Riassunto analitico
Un piccolo lembo di terra di una piccola frazione di un altrettanto piccolo comune della provincia di Venezia, si trovò nel mese di giugno del 1918 al centro di uno scontro che lo elevò agli onori della storia. L’epica battaglia che si svolse a Losson e che vide il canale Palumbo come punto estremo dell’avanzata Austro-tedesca, ha segnato questa comunità non solo da un punto di vista culturale ma anche dal punto di vista umano. Il generale Sanna comandante della 33ª Divisione alle dipendenze del XXIII Corpo d'Armata durante le operazioni difensive della linea del Piave, dopo i combattimenti di Losson dichiarò: “…Se cadeva Losson era il varco, si apriva il varco ed era l’irruzione. Tenere Losson fu un prodigio, riprenderlo fu un miracolo…” Rivedere oggi scorrere tranquillamente le acque del Palumbo verso la Fossetta e riguardare le innumerevoli immagini di quella battaglia non può che sollevare delle riflessioni e delle domande sul significato di quegli eventi e la sua eredità. Losson e i suoi fossati che con i suoi filari di viti fungevano da trincee finirono ricolmi di morti tanto da non sapere dove seppellirli. Una soluzione fu buttarli in acqua ma le chiuse di Portegrandi non permisero l'afflusso al mare e rimasero a galla per giorni. Le immagini di cadaveri insepolti ovunque danno la dimensione della carneficina. Ma la battaglia fu vinta e a quelle morti fu dato un senso, un senso di cui la propaganda fascista si appropriò nei decenni seguenti.
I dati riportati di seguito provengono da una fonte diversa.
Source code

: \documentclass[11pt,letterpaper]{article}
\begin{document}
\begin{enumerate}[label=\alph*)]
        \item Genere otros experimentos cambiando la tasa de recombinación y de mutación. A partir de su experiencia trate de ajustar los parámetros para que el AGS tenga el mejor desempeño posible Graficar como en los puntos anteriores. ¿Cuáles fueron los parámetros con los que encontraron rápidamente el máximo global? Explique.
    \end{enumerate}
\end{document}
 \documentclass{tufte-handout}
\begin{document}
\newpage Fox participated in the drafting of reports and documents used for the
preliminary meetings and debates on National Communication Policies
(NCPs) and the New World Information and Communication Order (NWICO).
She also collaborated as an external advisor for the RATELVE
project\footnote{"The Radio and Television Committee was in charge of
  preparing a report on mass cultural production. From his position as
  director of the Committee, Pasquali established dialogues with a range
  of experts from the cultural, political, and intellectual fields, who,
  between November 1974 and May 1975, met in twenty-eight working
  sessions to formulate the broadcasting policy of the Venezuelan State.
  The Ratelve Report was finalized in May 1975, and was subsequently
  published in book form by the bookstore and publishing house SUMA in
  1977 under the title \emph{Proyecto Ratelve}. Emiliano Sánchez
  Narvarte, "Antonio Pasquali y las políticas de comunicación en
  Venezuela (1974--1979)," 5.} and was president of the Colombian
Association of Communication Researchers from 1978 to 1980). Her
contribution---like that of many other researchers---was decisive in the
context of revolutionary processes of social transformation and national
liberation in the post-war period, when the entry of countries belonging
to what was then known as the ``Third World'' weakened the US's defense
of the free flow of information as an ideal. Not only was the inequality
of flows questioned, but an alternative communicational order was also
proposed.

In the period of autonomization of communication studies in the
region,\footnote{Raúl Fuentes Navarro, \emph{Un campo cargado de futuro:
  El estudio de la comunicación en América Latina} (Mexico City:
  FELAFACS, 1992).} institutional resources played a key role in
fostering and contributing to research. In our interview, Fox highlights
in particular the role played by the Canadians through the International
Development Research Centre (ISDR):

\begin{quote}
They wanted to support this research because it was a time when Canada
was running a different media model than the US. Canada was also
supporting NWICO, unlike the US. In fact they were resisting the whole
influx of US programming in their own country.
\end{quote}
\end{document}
Ci fu quindi l’epica “Battaglia del Solstizio” che racconta di come eroici battaglioni della III Armata si siano sacrificati su quel fronte. Già agli inizi del 1917, dopo l’offensiva austriaca nel Trentino, il Gen. Cadorna aveva dato disposizioni per la costruzione di un campo trincerato attorno a Treviso. Nei paesi delle immediate vicinanze cominciarono i lavori di scavo delle trincee tra lo stupore della gente che già cominciava a preoccuparsi per una possibile invasione nemica. Il sistema difensivo comprendeva anche una serie di opere protettive lungo i fiumi Meolo, Vallio e Sile, oltre ai capisaldi di Capo d’Argine e Losson, quindi comprendeva i territori di Meolo e Monastier per finire a Millepertiche dove si estendeva la palude del Sile. La possibilità che la zona di guerra potesse estendersi anche in queste zone era stata prevista dallo Stato Maggiore e percepita come pericolo dalla popolazione. La gran parte dell’Italia vive la guerra con un coinvolgimento degli affetti per il timore della perdita dei familiari al fronte, con la mobilitazione per il lavoro destinato all’industria bellica, con i nuovi ruoli e dinamiche che si vengono a creare dovendo sopperire alla mancanza delle figure maschili che sono partite. C’è una parte di territorio che la guerra l’ha vissuta e subita in maniera drammatica: sono le popolazioni delle terre invase sulla destra del Piave che hanno dovuto lasciare tutto e partire in modo massiccio dopo Caporetto e sono anche le popolazioni della riva sinistra che si sono trovate sulla linea del fronte e sono state sfollate. In questa cornice si tratterà di comprendere e mettere in rilievo la popolazione di Meolo e il suo territorio soprattutto nella primavera del 1918. In questo microcosmo, grazie alla ricerca negli archivi storici e privati, il materiale raccolto dal “Centro Documentazione Etnografica R. Pavanello” e attraverso i racconti di cittadini che hanno accettato di condividere i loro ricordi e hanno messo a disposizione documenti e immagini sono emersi tutti i grandi temi sociali e civili del periodo. La guerra rimane nello sfondo e protagonisti sono temi come i profughi, la prigionia di guerra, la presenza di truppe italiane e straniere e la questione dei beni artistici.